It's a hard lesson to realize what terrible things you're capable of doing. We like to think the best of ourselves, but there are relationships that send us into dark places within ourselves in word and deed. "I Was Cruel" from Caitlin Rose's second LP The Stand-In takes a classic country trope - the destructive relationship - and opens it up for examination so that the blacks and whites all become a lot greyer.

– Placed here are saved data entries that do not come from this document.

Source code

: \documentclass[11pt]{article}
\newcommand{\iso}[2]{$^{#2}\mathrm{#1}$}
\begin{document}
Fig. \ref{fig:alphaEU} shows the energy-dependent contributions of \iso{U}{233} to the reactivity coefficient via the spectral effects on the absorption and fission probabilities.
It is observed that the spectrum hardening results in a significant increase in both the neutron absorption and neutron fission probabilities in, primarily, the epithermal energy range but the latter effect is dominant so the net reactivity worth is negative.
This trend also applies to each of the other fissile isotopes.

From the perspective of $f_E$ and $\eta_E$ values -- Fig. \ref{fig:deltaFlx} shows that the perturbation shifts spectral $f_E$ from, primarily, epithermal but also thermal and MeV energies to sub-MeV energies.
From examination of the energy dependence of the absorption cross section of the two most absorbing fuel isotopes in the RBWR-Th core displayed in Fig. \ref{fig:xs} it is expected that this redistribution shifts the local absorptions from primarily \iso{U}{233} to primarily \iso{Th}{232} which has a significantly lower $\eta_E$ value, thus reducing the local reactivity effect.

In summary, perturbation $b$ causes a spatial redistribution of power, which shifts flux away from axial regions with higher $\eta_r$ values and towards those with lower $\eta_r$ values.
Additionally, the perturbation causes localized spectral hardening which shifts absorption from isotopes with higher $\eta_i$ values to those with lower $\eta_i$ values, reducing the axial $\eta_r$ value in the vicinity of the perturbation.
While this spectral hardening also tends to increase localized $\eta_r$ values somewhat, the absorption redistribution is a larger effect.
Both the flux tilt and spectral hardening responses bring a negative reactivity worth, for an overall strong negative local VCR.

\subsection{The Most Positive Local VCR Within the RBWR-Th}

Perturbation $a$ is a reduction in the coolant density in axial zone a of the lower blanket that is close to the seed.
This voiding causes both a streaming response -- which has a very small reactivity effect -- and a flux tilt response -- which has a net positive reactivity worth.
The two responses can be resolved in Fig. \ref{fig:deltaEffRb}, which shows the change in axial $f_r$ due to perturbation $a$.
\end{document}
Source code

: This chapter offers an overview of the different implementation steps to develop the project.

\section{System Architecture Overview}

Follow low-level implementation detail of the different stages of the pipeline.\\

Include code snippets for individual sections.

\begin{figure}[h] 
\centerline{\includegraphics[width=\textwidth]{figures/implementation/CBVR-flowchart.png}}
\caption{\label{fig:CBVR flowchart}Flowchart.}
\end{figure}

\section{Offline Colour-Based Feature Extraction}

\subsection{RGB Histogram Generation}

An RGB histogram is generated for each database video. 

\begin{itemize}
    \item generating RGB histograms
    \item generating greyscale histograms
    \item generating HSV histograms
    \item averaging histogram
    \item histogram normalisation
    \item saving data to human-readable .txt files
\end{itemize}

The best practitioners of alt-country in the past 25 years have taken the influence of country's golden age and given it a shot of post-modern lyrical examination. Where classic country's bad relationship songs would usually mull over how the narrator was treated wrong or how they were the one who just couldn't settle down or play nice, anyone who has ever been in a serious relationship knows that things are never as simple as that. "I would've warned you if I'd known," Rose sings as the chorus gently slides in, "but I never knew I was cruel / No, I never knew I was cruel / Baby 'til I..met you." While the first verse seems to place the blame at the feet of the silent partner ("You throw dirt in my face / then you push me over / push me over the line."), the chorus turns its aim inward and finds our narrator looking hard at him/herself. It's a sharp turn in a song packed with them that manages to make space for some tremendously classic spots in the music as well. The pedal steel and the key change at the end of the bridge are huge parts of what make this song sound as stellar as it does.